Causes of high output heart failure

  • Severe anemia
  • Hyperthyroidism
  • Paget’s disease of bone
  • AV fistulas e.g. from trauma
  • Berberi
  • Early septic shock

Aschoff nodules or bodies: It is the pathognomonic histopathological feature of rheumatic carditis. They are spheroidal or fusiform lesions and show fibrinoid necrosis and an inflammatory infiltrate of T cells, plasma cells and Anitschkow cells (modified cardiac histiocytes with caterpillar shaped or owl’s eye shaped nucleus), along with multinucleate Aschoff cells (modified Anitschkow cells).

Innocent or functional or flow murmurs

  • Common in infants and children
  • No structural valvular lesion
  • Intensity changes with changes in flow
  • Increase in fever, anemia, exercise
  • Grade 1 or 2
  • Typically systolic

Complications of artificial valves

  • Thromboembolism with stroke
  • Prosthetic valve thrombosis
  • Endocarditis (Staphylococci most common)
  • Bleeding from drug adverse effect (warfarin)
  • Structural dysfunctions of valve
  • Paravalvular leaks
  • Hemolytic anemia, acanthocytes
  • Pannus formation (ingrowth of tissue)

Cor pulmonale

  • May be acute or chronic
  • Right ventricular enlargement due to pulmonary artery hypertension from lung disease
  • Elevated RV end-diastolic pressure
  • Seen in COPD, massive PE, mechanical ventilation in ARDS, systemic sclerosis, ILD, obesity
  • Dyspnea, fatigue, hepatomegaly, lower limb edema
  • Left parasternal heave, loud P2, S3, S4
  • Raised JVP, prominent “a” wave

Sick sinus syndrome

In this progressive disorder, the SA node fails to function properly. It is more common in old age, especially with age related SA node fibrosis. Other associations include amyloidosis, sarcoidosis, cardiac surgery, muscular dystrophy, hypoxia, and antiarrhythmics.

Mutations in SCN5A, MYH6 and HCN4 may cause sick sinus syndrome. These genes encode ion channels or myosin, and mutations may be inherited as AR or AD.

Presentation includes dizziness, light-headedness, syncope, a sensation of fluttering or pounding in the chest, and confusion or memory problems. During exercise, many affected individuals experience chest pain, difficulty breathing, or excessive tiredness.

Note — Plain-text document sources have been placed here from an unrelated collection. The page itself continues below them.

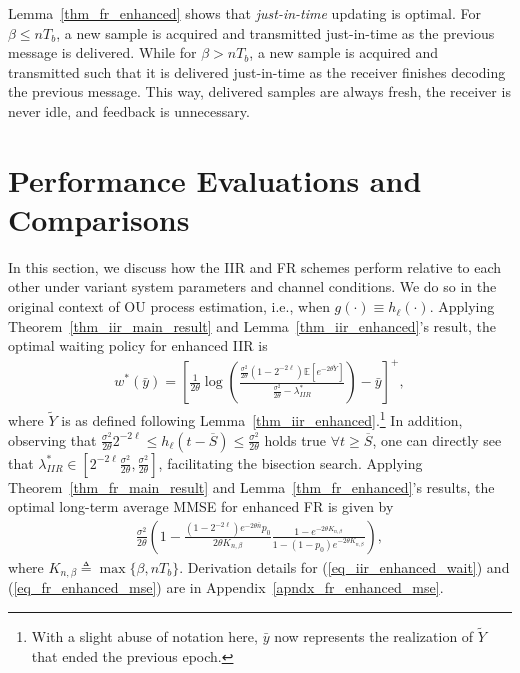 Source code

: \documentclass[12pt,journal,onecolumn]{IEEEtran}
\begin{document}
Lemma~\ref{thm_fr_enhanced} shows that {\it just-in-time} updating is optimal. For $\beta\leq nT_b$, a new sample is acquired and transmitted just-in-time as the previous message is delivered. While for $\beta>nT_b$, a new sample is acquired and transmitted such that it is delivered just-in-time as the receiver finishes decoding the previous message. This way, delivered samples are always fresh, the receiver is never idle, and feedback is unnecessary.



\section{Performance Evaluations and Comparisons} \label{sec_cmpr_iir_fr}

In this section, we discuss how the IIR and FR schemes perform relative to each other under variant system parameters and channel conditions. We do so in the original context of OU process estimation, i.e., when $g(\cdot)\equiv h_\ell(\cdot)$. Applying Theorem~\ref{thm_iir_main_result} and Lemma~\ref{thm_iir_enhanced}'s result, the optimal waiting policy for enhanced IIR is
\begin{align} \label{eq_iir_enhanced_wait}
w^*\!\left(\bar{y}\right)\!=\!\left[\frac{1}{2\theta}\log\left(\frac{\frac{\sigma^2}{2\theta}\left(1-2^{-2\ell}\right)\mathbb{E}\left[e^{-2\theta \tilde{Y}}\right]}{\frac{\sigma^2}{2\theta}-\lambda^*_{IIR}}\right)-\bar{y}\right]^+,
\end{align}
where $\tilde{Y}$ is as defined following Lemma~\ref{thm_iir_enhanced}.\footnote{With a slight abuse of notation here, $\bar{y}$ now represents the realization of $\tilde{Y}$ that ended the previous epoch.} In addition, observing that $\frac{\sigma^2}{2\theta}2^{-2\ell}\leq h_{\ell}\left(t-\overline{S}\right)\leq\frac{\sigma^2}{2\theta}$ holds true $\forall t\geq\overline{S}$, one can directly see that $\lambda^*_{IIR}\in\left[2^{-2\ell}\frac{\sigma^2}{2\theta},\frac{\sigma^2}{2\theta}\right]$, facilitating the bisection search. Applying Theorem~\ref{thm_fr_main_result} and Lemma~\ref{thm_fr_enhanced}'s results, the optimal long-term average MMSE for enhanced FR is given by
\begin{align} \label{eq_fr_enhanced_mse}
\frac{\sigma^2}{2\theta}\left(\!1\!-\!\frac{\left(1-2^{-2\ell}\right)e^{-2\theta\bar{n}}p_0}{2\theta K_{n,\beta}}\frac{1-e^{-2\theta K_{n,\beta}}}{1\!-\!(1-p_0)e^{-2\theta K_{n,\beta}}}\right),
\end{align}
where $K_{n,\beta}\triangleq\max\{\beta,nT_b\}$. Derivation details for (\ref{eq_iir_enhanced_wait}) and (\ref{eq_fr_enhanced_mse}) are in Appendix~\ref{apndx_fr_enhanced_mse}.
\end{document}
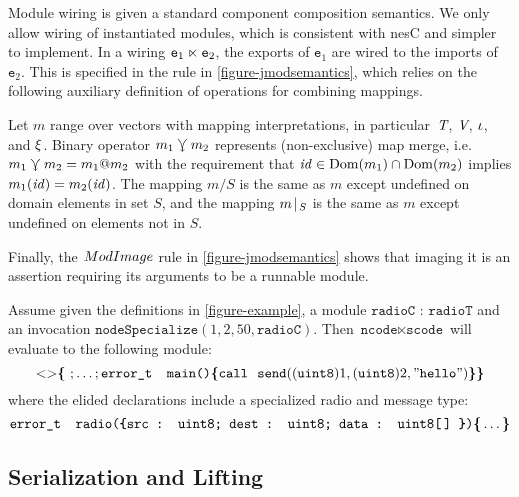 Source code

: Module wiring is given a standard component composition semantics. We
only allow wiring of instantiated modules, which is consistent with
nesC and simpler to implement. In a wiring
$\texttt{e}_1 \ltimes \texttt{e}_2$, the exports of $\texttt{e}_1$ are wired to
the imports of $\texttt{e}_2$.  This is specified in the 
rule in \autoref{figure-jmodsemantics}, which relies on the following
auxiliary definition of operations for combining mappings.
\begin{definition}
Let $m$ range over vectors with mapping interpretations, in
particular~$\textit{T}$, $\textit{V}$, $\iota$, and $\xi$. Binary
operator $m_1\curlyveedownarrow m_2$ represents (non-exclusive) map merge,
i.e.~$m_1 \curlyveedownarrow m_2 = m_1 @ m_2$ with the requirement that
$\mathit{id}\in {\rm Dom}(m_1)\cap{\rm Dom}(m_2)$ implies $m_1(\mathit{id}) =
m_2(\mathit{id})$.
The mapping $m / S$ is the same as $m$ except undefined on domain
elements in set $S$, and the mapping $m\!\mid\!_{S}$ is the same
as $m$ except undefined on elements not in ${S}$.
\end{definition}
Finally, the $\TirName{ModImage}$ rule in
\autoref{figure-jmodsemantics} shows that imaging it is an
assertion requiring its arguments to be a runnable module.

\begin{example}
\label{example-scalanesssemantics}
Assume given the definitions in \autoref{figure-example}, a module
$\texttt{radioC : radioT}$ and an invocation 
$\texttt{nodeSpecialize}(1,2,50,\texttt{radioC})$. 
Then $\texttt{ncode} \ltimes \texttt{scode}$ will evaluate to the following module:
$$
\margs{}\lc\ ; \ldots; \texttt{error\_t\ \ main()} \lc \texttt{call}\ \ \texttt{send}((\texttt{uint8})1, (\texttt{uint8})2, "\texttt{hello}") \rc\rc
$$  
where the elided declarations include a specialized radio and message type:
$$
\texttt{error\_t\ \ radio(\textup{\textbf{\{}}\texttt{src : uint8}; \texttt{dest : uint8}; \texttt{data : uint8[\,]} \textup{\textbf{\}}})} \textup{\textbf{\{}} \ldots \textup{\textbf{\}}}
$$
\end{example}

\subsection{Serialization and Lifting}
\label{section-serialization}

ECG may show brady- or tachy-arrhythmias, sinoatrial block or arrest and missed beats, or it may be normal.

Long QT syndrome

It is characterized by an abnormally long QT interval, which predisposes to life threatening arrhythmias. Congenital long QT syndrome is inherited as an AD or AR disease with mutations in genes KCNQ1, KCNH2, SCN5A etc., most of them coding for ion channels that play a role in the cardiac action potential.

Congenital long QT syndromes are Romano - Ward and Jervell and Lange-Nielson syndromes. The latter is associated with sensorineural deafness.

 A corrected QT interval or QTc > 450 milliseconds, notched or biphasic T waves, along with a history of syncopes is highly suggestive of long QT syndrome. There is a high risk of Torsades de pointes, ventricular fibrillation and sudden death. Exercise, emotional or auditory stimuli, or even sleep may trigger arrhythmias in long QT syndrome. 


Acquired QT prolongation may be seen in AMI, seizures, antipsychotics like chlorpromazine, haloperidol etc, TCAs, antidepressants and electrolyte imbalances.